━━ Input material

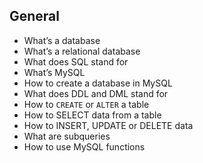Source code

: ## General

- What’s a database
- What’s a relational database
- What does SQL stand for
- What’s MySQL
- How to create a database in MySQL
- What does DDL and DML stand for
- How to `CREATE` or `ALTER` a table
- How to SELECT data from a table
- How to INSERT, UPDATE or DELETE data
- What are subqueries
- How to use MySQL functions
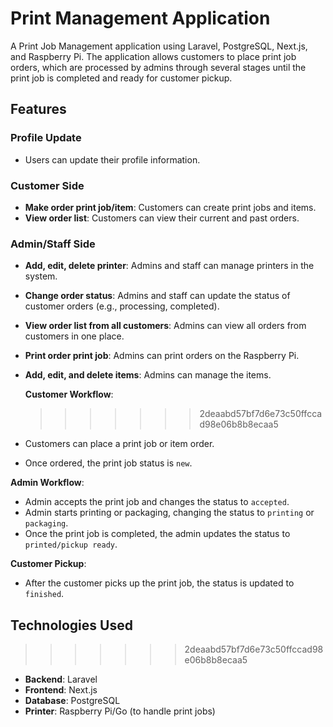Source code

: # Print Management Application

A Print Job Management application using Laravel, PostgreSQL, Next.js, and Raspberry Pi. The application allows customers to place print job orders, which are processed by admins through several stages until the print job is completed and ready for customer pickup.

## Features

### Profile Update

- Users can update their profile information.

### Customer Side

- **Make order print job/item**: Customers can create print jobs and items.
- **View order list**: Customers can view their current and past orders.

### Admin/Staff Side

- **Add, edit, delete printer**: Admins and staff can manage printers in the system.
- **Change order status**: Admins and staff can update the status of customer orders (e.g., processing, completed).
- **View order list from all customers**: Admins can view all orders from customers in one place.
- **Print order print job**: Admins can print orders on the Raspberry Pi.
- **Add, edit, and delete items**: Admins can manage the items.

  **Customer Workflow**:

  > > > > > > > 2deaabd57bf7d6e73c50ffccad98e06b8b8ecaa5

- Customers can place a print job or item order.
- Once ordered, the print job status is `new`.

**Admin Workflow**:

- Admin accepts the print job and changes the status to `accepted`.
- Admin starts printing or packaging, changing the status to `printing` or `packaging`.
- Once the print job is completed, the admin updates the status to `printed/pickup ready`.

**Customer Pickup**:

- After the customer picks up the print job, the status is updated to `finished`.

## Technologies Used

> > > > > > > 2deaabd57bf7d6e73c50ffccad98e06b8b8ecaa5

- **Backend**: Laravel
- **Frontend**: Next.js
- **Database**: PostgreSQL
- **Printer**: Raspberry Pi/Go (to handle print jobs)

━━━━

_Assignment:_
The response should contain only a verbatim copy of the lines from the line with "- **Database**: PostgreSQL" to the final line of the records.

_Task answer:_
- **Database**: PostgreSQL
- **Printer**: Raspberry Pi/Go (to handle print jobs)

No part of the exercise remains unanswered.